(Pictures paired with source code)
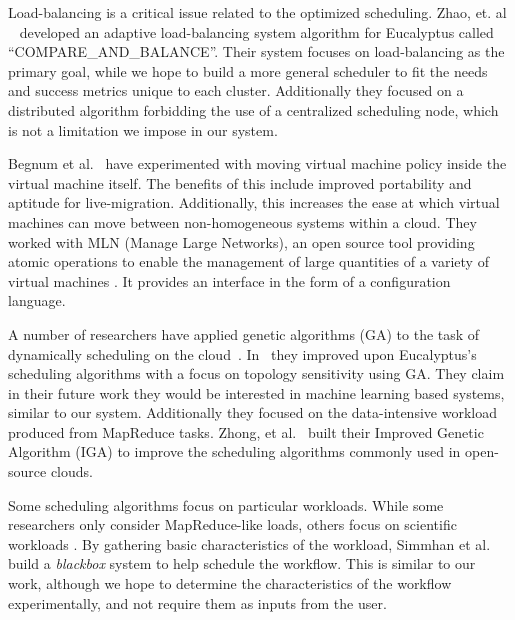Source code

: Load-balancing is a critical issue related to the optimized scheduling.  Zhao,
et. al ~\cite{Zhao} developed an adaptive load-balancing system algorithm for
Eucalyptus called ``COMPARE\_AND\_BALANCE''.  Their system focuses on
load-balancing as the primary goal, while we hope to build a more general
scheduler to fit the needs and success metrics unique to each cluster.
Additionally they focused on a distributed algorithm forbidding the use of a
centralized scheduling node, which is not a limitation we impose in our system.


Begnum et al.~\cite{Begnum} have experimented with moving virtual machine policy
inside the virtual machine itself.  The benefits of this include improved
portability and aptitude for live-migration.  Additionally, this increases the
ease at which virtual machines can move between non-homogeneous systems within a
cloud.  They worked with MLN (Manage Large Networks), an open source tool
providing atomic operations to enable the management of large quantities of a
variety of virtual machines \cite{Xen,UML,VMware}.  It provides an interface in
the form of a configuration language.


A number of researchers have applied genetic algorithms (GA) to the task of
dynamically scheduling on the cloud~\cite{Lee,Zhong,Chenhong}.  In~\cite{Lee}
they improved upon Eucalyptus's scheduling algorithms with a focus on topology
sensitivity using GA.  They claim in their future work they would be interested
in machine learning based systems, similar to our system.  Additionally they
focused on the data-intensive workload produced from MapReduce tasks. Zhong, et
al.~\cite{Zhong} built their Improved Genetic Algorithm (IGA) to improve the
scheduling algorithms commonly used in open-source clouds.


Some scheduling algorithms focus on particular workloads.  While some
researchers only consider MapReduce-like loads, others focus on scientific
workloads \cite{Juve,Simmhan,Hoffa}.  By gathering basic characteristics of the
workload, Simmhan et al.~\cite{Simmhan} build a \emph{blackbox} system to help
schedule the workflow.  This is similar to our work, although we hope to
determine the characteristics of the workflow experimentally, and not require
them as inputs from the user.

▶ [PROBLEM STATEMENT]:
Each entry is to be given again exactly as it stands, with its pictures removed.

▶ [RESULT]:
Source code

: Load-balancing is a critical issue related to the optimized scheduling.  Zhao,
et. al ~\cite{Zhao} developed an adaptive load-balancing system algorithm for
Eucalyptus called ``COMPARE\_AND\_BALANCE''.  Their system focuses on
load-balancing as the primary goal, while we hope to build a more general
scheduler to fit the needs and success metrics unique to each cluster.
Additionally they focused on a distributed algorithm forbidding the use of a
centralized scheduling node, which is not a limitation we impose in our system.


Begnum et al.~\cite{Begnum} have experimented with moving virtual machine policy
inside the virtual machine itself.  The benefits of this include improved
portability and aptitude for live-migration.  Additionally, this increases the
ease at which virtual machines can move between non-homogeneous systems within a
cloud.  They worked with MLN (Manage Large Networks), an open source tool
providing atomic operations to enable the management of large quantities of a
variety of virtual machines \cite{Xen,UML,VMware}.  It provides an interface in
the form of a configuration language.


A number of researchers have applied genetic algorithms (GA) to the task of
dynamically scheduling on the cloud~\cite{Lee,Zhong,Chenhong}.  In~\cite{Lee}
they improved upon Eucalyptus's scheduling algorithms with a focus on topology
sensitivity using GA.  They claim in their future work they would be interested
in machine learning based systems, similar to our system.  Additionally they
focused on the data-intensive workload produced from MapReduce tasks. Zhong, et
al.~\cite{Zhong} built their Improved Genetic Algorithm (IGA) to improve the
scheduling algorithms commonly used in open-source clouds.


Some scheduling algorithms focus on particular workloads.  While some
researchers only consider MapReduce-like loads, others focus on scientific
workloads \cite{Juve,Simmhan,Hoffa}.  By gathering basic characteristics of the
workload, Simmhan et al.~\cite{Simmhan} build a \emph{blackbox} system to help
schedule the workflow.  This is similar to our work, although we hope to
determine the characteristics of the workflow experimentally, and not require
them as inputs from the user.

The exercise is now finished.